On Oct 9, 2018, at 3:05 PM, Simon Slavin <slav...@bigfraud.org> wrote:
> 
> On 9 Oct 2018, at 9:49pm, Warren Young <war...@etr-usa.com> wrote:
> 
>> Also: This list may be an unusually juicy target, given the number of places 
>> SQLite is deployed.
> 
> The minute SQLite gains any sort of internet connectivity, a hundred thousand 
> man-hours of cracking attempts will be launched.  Which is why it's great the 
> way it is.  Back door access to every mobile phone's contact list ?  That's 
> monetised-hacker heaven.

Who said anything about putting a TCP listener into SQLite?

When — I see no reason to say “if” — this mailing list moves to Fossil forums, 
it will be as a *Fossil* forum, using the same code as currently powers 
https://fossil-scm.org/forum, not code that is part of SQLite.

> As Fossil gains TCP, sockets, streams, or anything else, it becomes a more 
> tempting target. 

Fossil v2.7 opens the same TCP listening sockets that v2.6 did, given equal 
conditions.

There’s a half-baked SMTP server feature in 2.7, but it’s not recommended for 
general use yet.  Presumably it will land in Fossil 2.8, but if you don’t 
enable the feature, it won’t listen.

I plan to continue delegating SMTP service to the battle-tested mainstream SMTP 
server that came with my Fossil server’s OS.

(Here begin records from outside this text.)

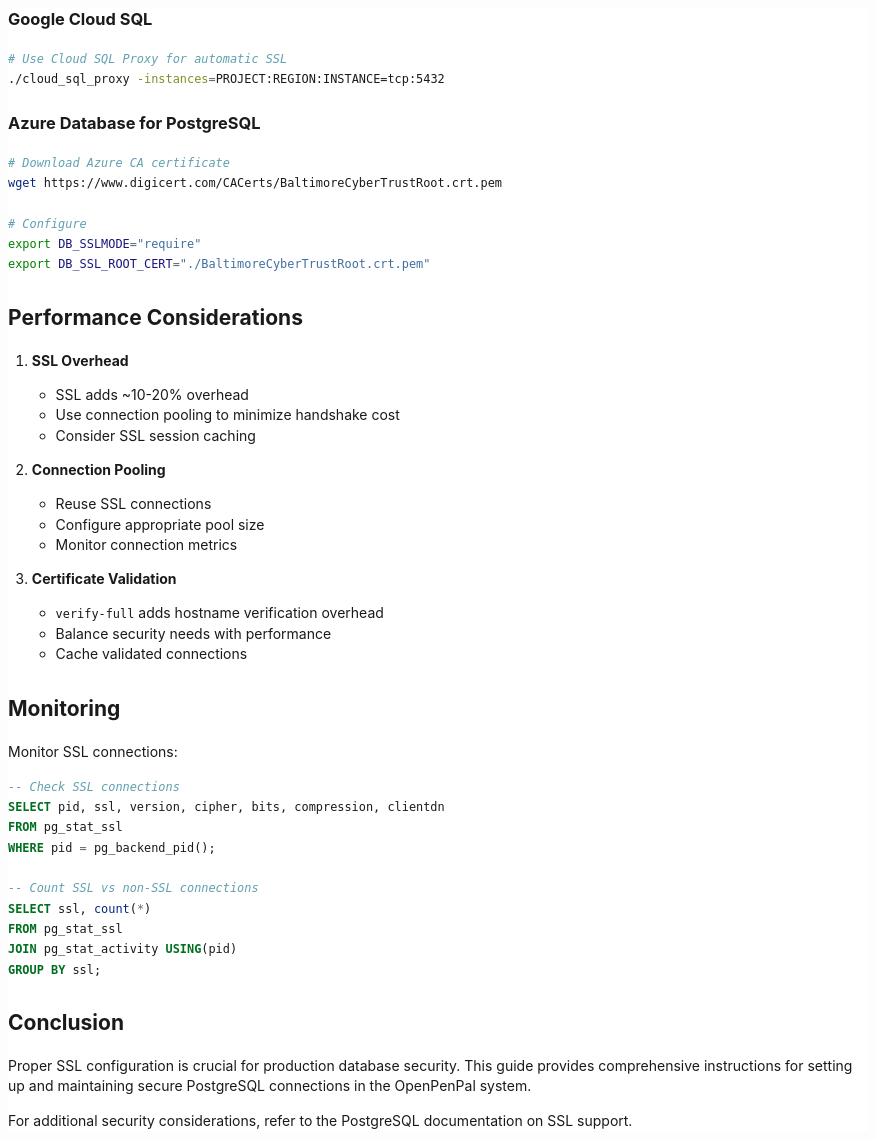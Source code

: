 ### Google Cloud SQL

```bash
# Use Cloud SQL Proxy for automatic SSL
./cloud_sql_proxy -instances=PROJECT:REGION:INSTANCE=tcp:5432
```

### Azure Database for PostgreSQL

```bash
# Download Azure CA certificate
wget https://www.digicert.com/CACerts/BaltimoreCyberTrustRoot.crt.pem

# Configure
export DB_SSLMODE="require"
export DB_SSL_ROOT_CERT="./BaltimoreCyberTrustRoot.crt.pem"
```

## Performance Considerations

1. **SSL Overhead**
   - SSL adds ~10-20% overhead
   - Use connection pooling to minimize handshake cost
   - Consider SSL session caching

2. **Connection Pooling**
   - Reuse SSL connections
   - Configure appropriate pool size
   - Monitor connection metrics

3. **Certificate Validation**
   - `verify-full` adds hostname verification overhead
   - Balance security needs with performance
   - Cache validated connections

## Monitoring

Monitor SSL connections:

```sql
-- Check SSL connections
SELECT pid, ssl, version, cipher, bits, compression, clientdn 
FROM pg_stat_ssl 
WHERE pid = pg_backend_pid();

-- Count SSL vs non-SSL connections
SELECT ssl, count(*) 
FROM pg_stat_ssl 
JOIN pg_stat_activity USING(pid) 
GROUP BY ssl;
```

## Conclusion

Proper SSL configuration is crucial for production database security. This guide provides comprehensive instructions for setting up and maintaining secure PostgreSQL connections in the OpenPenPal system.

For additional security considerations, refer to the PostgreSQL documentation on SSL support.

> The best protection is that all source code is public.  Anyone who thinks 
> there's vuln can raise it, and ten people will evaluate it while the USA is 
> still asleep.

A graph of Fossil forum traffic currently correlates pretty well with US 
daylight hours.  2 a.m. US time is a pretty lonely time on the forum.

So, we apparently need more European, African, Asian, and Oceanian Fossil 
users. :)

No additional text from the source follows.